Da gehen doch bestimmt nur Typen hin, die woanders keinen mehr abbekommen oder völlig vereinsamte, beziehungsunfähige Typen. Oder so Typen wie ich, die eigentlich mehr wollen, aber sich nichts trauen? Und, was ist, wenn ich der Älteste, Fetteste bin, mit dem niemand kuscheln will? Was ist, wenn ich am Ende alleine mit in einer Ecke liege?

Die Neugierde war jedoch größer. Der Gedanke ließ mich nicht mehr los. Ich ertappte mich sogar dabei, die Kursbeschreibung so häufig zu lesen, bis ich sie fast auswendig konnte.

Also machte ich mich sehr nervös an einem Dienstagabend im September des vergangenen Jahres auf ins Village. Der Grad meiner Aufregung erinnerte mich an meinen allerersten Besuch in einer schwulen Bar kurz nach meinem Coming-Out. Als ich die Räume in einem Hinterhof in der Kurfürstenstraße betrat, schlug mein Herz bis zum Hals. Ich öffnete die schwere Eisentür und stand in einem sehr großen, hellen Raum.

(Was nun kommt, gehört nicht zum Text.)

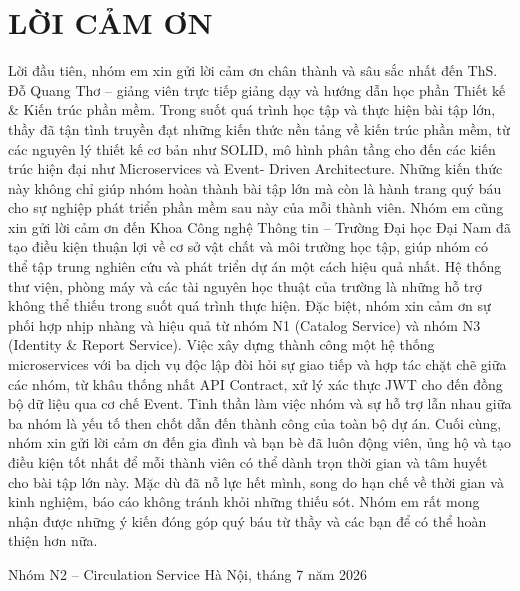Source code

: \chapter*{LỜI CẢM ƠN}

Lời đầu tiên, nhóm em xin gửi lời cảm ơn chân thành và sâu sắc nhất đến ThS. Đỗ Quang Thơ – giảng viên trực tiếp giảng dạy và hướng dẫn học phần Thiết kế \& Kiến trúc phần mềm. Trong suốt quá trình học tập và thực hiện bài tập lớn, thầy đã tận tình truyền đạt những kiến thức nền tảng về kiến trúc phần mềm, từ các nguyên lý thiết kế cơ bản như SOLID, mô hình phân tầng cho đến các kiến trúc hiện đại như Microservices và Event- Driven Architecture. Những kiến thức này không chỉ giúp nhóm hoàn thành bài tập lớn mà còn là hành trang quý báu cho sự nghiệp phát triển phần mềm sau này của mỗi thành viên. Nhóm em cũng xin gửi lời cảm ơn đến Khoa Công nghệ Thông tin – Trường Đại học Đại Nam đã tạo điều kiện thuận lợi về cơ sở vật chất và môi trường học tập, giúp nhóm có thể tập trung nghiên cứu và phát triển dự án một cách hiệu quả nhất. Hệ thống thư viện, phòng máy và các tài nguyên học thuật của trường là những hỗ trợ không thể thiếu trong suốt quá trình thực hiện. Đặc biệt, nhóm xin cảm ơn sự phối hợp nhịp nhàng và hiệu quả từ nhóm N1 (Catalog Service) và nhóm N3 (Identity \& Report Service). Việc xây dựng thành công một hệ thống microservices với ba dịch vụ độc lập đòi hỏi sự giao tiếp và hợp tác chặt chẽ giữa các nhóm, từ khâu thống nhất API Contract, xử lý xác thực JWT cho đến đồng bộ dữ liệu qua cơ chế Event. Tinh thần làm việc nhóm và sự hỗ trợ lẫn nhau giữa ba nhóm là yếu tố then chốt dẫn đến thành công của toàn bộ dự án. Cuối cùng, nhóm xin gửi lời cảm ơn đến gia đình và bạn bè đã luôn động viên, ủng hộ và tạo điều kiện tốt nhất để mỗi thành viên có thể dành trọn thời gian và tâm huyết cho bài tập lớn này. Mặc dù đã nỗ lực hết mình, song do hạn chế về thời gian và kinh nghiệm, báo cáo không tránh khỏi những thiếu sót. Nhóm em rất mong nhận được những ý kiến đóng góp quý báu từ thầy và các bạn để có thể hoàn thiện hơn nữa.

Nhóm N2 – Circulation Service Hà Nội, tháng 7 năm 2026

Der Duft von Räucherstäbchen stieg mir in die Nase, leise Musikklänge drangen an mein Ohr. Ich begann mich zu entspannen. Freundlich wurde ich von Ian*, dem Gastgeber, begrüßt, der den Abend auch anleitete. Doch meine Entspannung währte nur kurz. Denn als ich mich so umschaute, waren sie wieder da: meine Ängste und Selbstzweifel. Keiner der Männer sah so aus, wie ich sie mir in meinem Kopf ausgemalt hatte. Stattdessen standen tolle, interessante Männer, zwischen Mitte zwanzig und Mitte fünfzig, vor mir. Es war definitiv keiner dabei, mit dem ich nicht gerne kuscheln würde.

Schließlich ging es los und die 25 Männer nahmen auf weichen Matten am Boden Platz. Der Gastgeber des Abends, Ian, begrüßte uns noch einmal und erklärte die wesentlichen Regeln. Die wichtigsten: jeder ist für sich selbst verantwortlich und schaut nach sich und ist achtsam den anderen gegenüber. Um uns das Ankommen in der Runde zu erleichtern, begannen wir eine ganz schnelle Vorstellungsrunde – unseren Namen und ein Gefühl, das uns gerade beherrscht. Ich stellte mich vor: „Ich bin Jörn und bin aufgeregt.“

Ich bin zum ersten Mal hier, keine Ahnung was ich tun soll.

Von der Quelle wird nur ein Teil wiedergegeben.